I'm Fine, But My Voice Isn't: Cross-Modal Affective Dissonance Detection for Reflective Journaling
This work addresses the authenticity gap in digital journaling for emotion regulation researchers and mental health applications, but the domain gap between synthetic and real speech remains a significant limitation.
The authors formalize Cross-Modal Affective Dissonance Detection (CADD) to detect mismatches between textual and acoustic emotions in digital journaling, achieving macro-F1 0.711 with a dual-encoder model using asymmetric cross-modal attention.
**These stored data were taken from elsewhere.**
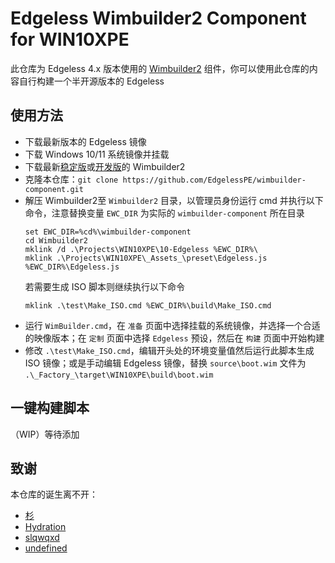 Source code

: # Edgeless Wimbuilder2 Component for WIN10XPE
此仓库为 Edgeless 4.x 版本使用的 [Wimbuilder2](https://github.com/slorelee/wimbuilder2) 组件，你可以使用此仓库的内容自行构建一个半开源版本的 Edgeless

## 使用方法
* 下载最新版本的 Edgeless 镜像
* 下载 Windows 10/11 系统镜像并挂载
* 下载最新[稳定版](https://slore.lanzoux.com/b00z5zy6b)或[开发版](https://github.com/slorelee/wimbuilder2)的 Wimbuilder2
* 克隆本仓库：`git clone https://github.com/EdgelessPE/wimbuilder-component.git`
* 解压 Wimbuilder2至 `Wimbuilder2` 目录，以管理员身份运行 cmd 并执行以下命令，注意替换变量 `EWC_DIR` 为实际的 `wimbuilder-component` 所在目录
    ```batch
    set EWC_DIR=%cd%\wimbuilder-component
    cd Wimbuilder2
    mklink /d .\Projects\WIN10XPE\10-Edgeless %EWC_DIR%\ 
    mklink .\Projects\WIN10XPE\_Assets_\preset\Edgeless.js %EWC_DIR%\Edgeless.js
    ```
    若需要生成 ISO 脚本则继续执行以下命令
    ```batch
    mklink .\test\Make_ISO.cmd %EWC_DIR%\build\Make_ISO.cmd
    ```
* 运行 `WimBuilder.cmd`，在 `准备` 页面中选择挂载的系统镜像，并选择一个合适的映像版本；在 `定制` 页面中选择 `Edgeless` 预设，然后在 `构建` 页面中开始构建
* 修改 `.\test\Make_ISO.cmd`，编辑开头处的环境变量值然后运行此脚本生成 ISO 镜像；或是手动编辑 Edgeless 镜像，替换 `source\boot.wim` 文件为 `.\_Factory_\target\WIN10XPE\build\boot.wim`

## 一键构建脚本
（WIP）等待添加

## 致谢
本仓库的诞生离不开：
* [杉](https://github.com/834772509)
* [Hydration](https://github.com/hydrati)
* [slqwqxd](https://github.com/slqwqxd)
* [undefined](https://github.com/undefined-ux) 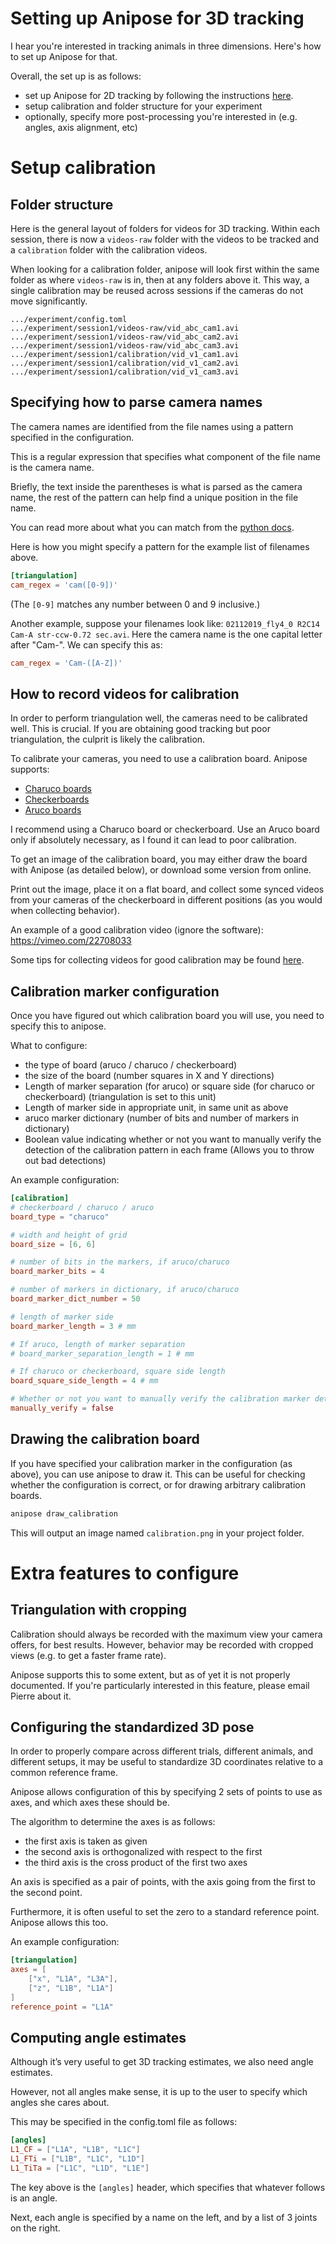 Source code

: # Setting up Anipose for 3D tracking

I hear you're interested in tracking animals in three dimensions. Here's how to set up Anipose for that.

Overall, the set up is as follows:
- set up Anipose for 2D tracking by following the instructions [here](start_2d.md).
- setup calibration and folder structure for your experiment
- optionally, specify more post-processing you're interested in (e.g. angles, axis alignment, etc)

# Setup calibration

## Folder structure

Here is the general layout of folders for videos for 3D tracking.
Within each session, there is now a `videos-raw` folder with the
videos to be tracked and a `calibration` folder with the calibration videos.

When looking for a calibration folder, anipose will look first within
the same folder as where `videos-raw` is in, then at any folders above
it. This way, a single calibration may be reused across sessions if
the cameras do not move significantly.

```
.../experiment/config.toml
.../experiment/session1/videos-raw/vid_abc_cam1.avi
.../experiment/session1/videos-raw/vid_abc_cam2.avi
.../experiment/session1/videos-raw/vid_abc_cam3.avi
.../experiment/session1/calibration/vid_v1_cam1.avi
.../experiment/session1/calibration/vid_v1_cam2.avi
.../experiment/session1/calibration/vid_v1_cam3.avi
```

## Specifying how to parse camera names

The camera names are identified from the file names using a pattern specified in the configuration.

This is a regular expression that specifies what component of the file name is the camera name.

Briefly, the text inside the parentheses is what is parsed as the
camera name, the rest of the pattern can help find a unique position in the file name.

You can read more about what you can match from the [python docs](https://docs.python.org/3/library/re.html).

Here is how you might specify a pattern for the example list of filenames above.
```toml
[triangulation]
cam_regex = 'cam([0-9])'
```
(The `[0-9]` matches any number between 0 and 9 inclusive.)

Another example, suppose your filenames look like: `02112019_fly4_0 R2C14 Cam-A str-ccw-0.72 sec.avi`.
Here the camera name is the one capital letter after "Cam-". We can specify this as:
```toml
cam_regex = 'Cam-([A-Z])'
```


## How to record videos for calibration

In order to perform triangulation well, the cameras need to be
calibrated well. This is crucial. If you are obtaining good tracking
but poor triangulation, the culprit is likely the calibration.

To calibrate your cameras, you need to use a calibration board. Anipose supports:

- [Charuco boards](https://docs.opencv.org/3.4.3/df/d4a/tutorial_charuco_detection.html)
- [Checkerboards](https://www.mrpt.org/downloads/camera-calibration-checker-board_9x7.pdf)
- [Aruco boards](https://docs.opencv.org/3.4.3/db/da9/tutorial_aruco_board_detection.html)

I recommend using a Charuco board or checkerboard. Use an Aruco board
only if absolutely necessary, as I found it can lead to poor calibration.

To get an image of the calibration board, you may either draw the board with
Anipose (as detailed below), or download some version from online.

Print out the image, place it on a flat board, and collect some synced
videos from your cameras of the checkerboard in different positions
(as you would when collecting behavior).

An example of a good calibration video (ignore the software): https://vimeo.com/22708033

Some tips for collecting videos for good calibration may be found [here](https://calib.io/blogs/knowledge-base/calibration-best-practices).

## Calibration marker configuration

Once you have figured out which calibration board you will use, you need to specify this to anipose.

What to configure:
- the type of board (aruco / charuco / checkerboard)
- the size of the board (number squares in X and Y directions)
- Length of marker separation (for aruco) or square side (for charuco or checkerboard) (triangulation is set to this unit)
- Length of marker side in appropriate unit, in same unit as above
- aruco marker dictionary (number of bits and number of markers in dictionary)
- Boolean value indicating whether or not you want to manually verify the detection of the calibration pattern in each frame (Allows you to throw out bad detections)

An example configuration:
```toml
[calibration]
# checkerboard / charuco / aruco
board_type = "charuco"

# width and height of grid
board_size = [6, 6]

# number of bits in the markers, if aruco/charuco
board_marker_bits = 4

# number of markers in dictionary, if aruco/charuco
board_marker_dict_number = 50

# length of marker side
board_marker_length = 3 # mm

# If aruco, length of marker separation
# board_marker_separation_length = 1 # mm

# If charuco or checkerboard, square side length
board_square_side_length = 4 # mm

# Whether or not you want to manually verify the calibration marker detection
manually_verify = false

```

## Drawing the calibration board
If you have specified your calibration marker in the configuration (as above), you can use anipose to draw it.
This can be useful for checking whether the configuration is correct, or for drawing arbitrary calibration boards.

```bash
anipose draw_calibration
```
This will output an image named `calibration.png` in your project folder.


# Extra features to configure
## Triangulation with cropping

Calibration should always be recorded with the maximum view your camera offers, for best results.
However, behavior may be recorded with cropped views (e.g. to get a faster frame rate).

Anipose supports this to some extent, but as of yet it is not properly documented.
If you're particularly interested in this feature, please email Pierre about it.

## Configuring the standardized 3D pose

In order to properly compare across different trials, different
animals, and different setups, it may be useful to standardize 3D
coordinates relative to a common reference frame.

Anipose allows configuration of this by specifying 2 sets of points to use as axes, and which axes these should be.

The algorithm to determine the axes is as follows:
- the first axis is taken as given
- the second axis is orthogonalized with respect to the first
- the third axis is the cross product of the first two axes

An axis is specified as a pair of points, with the axis going from the first to the second point.

Furthermore, it is often useful to set the zero to a standard reference point. Anipose allows this too.

An example configuration:
```toml
[triangulation]
axes = [
    ["x", "L1A", "L3A"],
    ["z", "L1B", "L1A"]
]
reference_point = "L1A"
```

## Computing angle estimates

Although it’s very useful to get 3D tracking estimates, we also need
angle estimates.

However, not all angles make sense, it is up to the user to specify
which angles she cares about.

This may be specified in the config.toml file as follows:

```toml
[angles]
L1_CF = ["L1A", "L1B", "L1C"]
L1_FTi = ["L1B", "L1C", "L1D"]
L1_TiTa = ["L1C", "L1D", "L1E"]
```

The key above is the `[angles]` header, which specifies that whatever
follows is an angle.

Next, each angle is specified by a name on the left, and by a list of 3
joints on the right.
Digital journaling creates an authenticity gap: users consciously translate raw emotions into text, often sanitizing narratives even in private writing. We formalize this as Cross-Modal Affective Dissonance Detection (CADD), a directional three-way classification distinguishing Masking (positive text, negative acoustics), Coping (negative text, positive acoustics), and Congruent utterances, grounded in Gross's process model of emotion regulation. We present three further contributions: (i) CADD-Journal, a 1,800-sample TTS dataset with a shared-sentence-pool design that provably isolates acoustic signal from textual content; (ii) DACM, a dual-encoder model with asymmetric cross-modal attention that re-solves a gradient degeneracy in pooled fusion, achieving macro-F1 0.711 - with a four-step ablation demonstrating that asymmetric attention is the dominant driver (+ 0.242) while the DIM is effective only on cross-modal features (+0.033); and (iii) a domain gap quantification: zero-shot evaluation across three naturalistic corpora reveals a substantial gap between TTS-trained models and real speech, and we identify two concrete requirements for future in-the-wild corpus construction. ReflectJournal, a proof-of-concept iOS application, operationalizes the framework and provides a deployment platform for naturalistic data collection.